Fanuel napisał(a):Proste. Jeszcze by się ktoś nie zorientował że są jakieś głębokie podziały na linii rasy i orientacji dlatego trzeba ciągnąć narrację w czasie.Problem w tym, że podziały były, są i będą. Mnie tam nie przeszkadza ani czarny lekarz czy czarna, ruda, leworęczna, Żydówka, lesbijka pracująca na uniwersytecie /to dopiero obraza boska, prawda?/, ani mężczyzna malujący paznokcie itd.
Problemem nie są podziały. Problemem jest to, co z tymi podziałami robimy. Jeśli niektórzy nadal nie są w stanie zaakceptować rzeczywistości, to cóż ja mogę na to poradzić? Chyba jedynie napisać, że rzeczywistość jest jaka jest, bo inna już /na szczęście!/ być nie może.

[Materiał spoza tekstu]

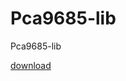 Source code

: # Pca9685-lib
Pca9685-lib


<a href="https://github.com/adarshkumarsingh83/Pca9685-lib/archive/main.zip">download</a> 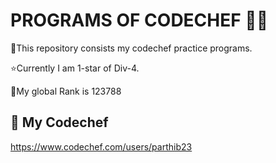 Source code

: 
# PROGRAMS OF CODECHEF 🧫🥕
📝This repository consists my codechef practice programs.

⭐Currently I am 1-star of Div-4.

🥇My global Rank is 123788


## 🔗 My Codechef
https://www.codechef.com/users/parthib23

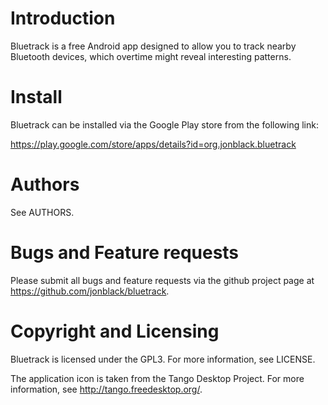 Introduction
============

Bluetrack is a free Android app designed to allow you to track nearby Bluetooth
devices, which overtime might reveal interesting patterns.

Install
=======

Bluetrack can be installed via the Google Play store from the following link:

  https://play.google.com/store/apps/details?id=org.jonblack.bluetrack

Authors
=======

See AUTHORS.

Bugs and Feature requests
=========================

Please submit all bugs and feature requests via the github project page at
https://github.com/jonblack/bluetrack.

Copyright and Licensing
=======================

Bluetrack is licensed under the GPL3. For more information, see LICENSE.

The application icon is taken from the Tango Desktop Project. For more
information, see http://tango.freedesktop.org/.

Różnorodność jest piękna. Trzeba innych po prostu traktować dobrze /a nie dyskryminować, bo się w szablon nie wpasowali/ jak ludzi, którzy mają takie same szanse itd. itp.
"Nic nie jest potężniejsze od wiedzy; królowie władają ludźmi, lecz uczeni są władcami królów".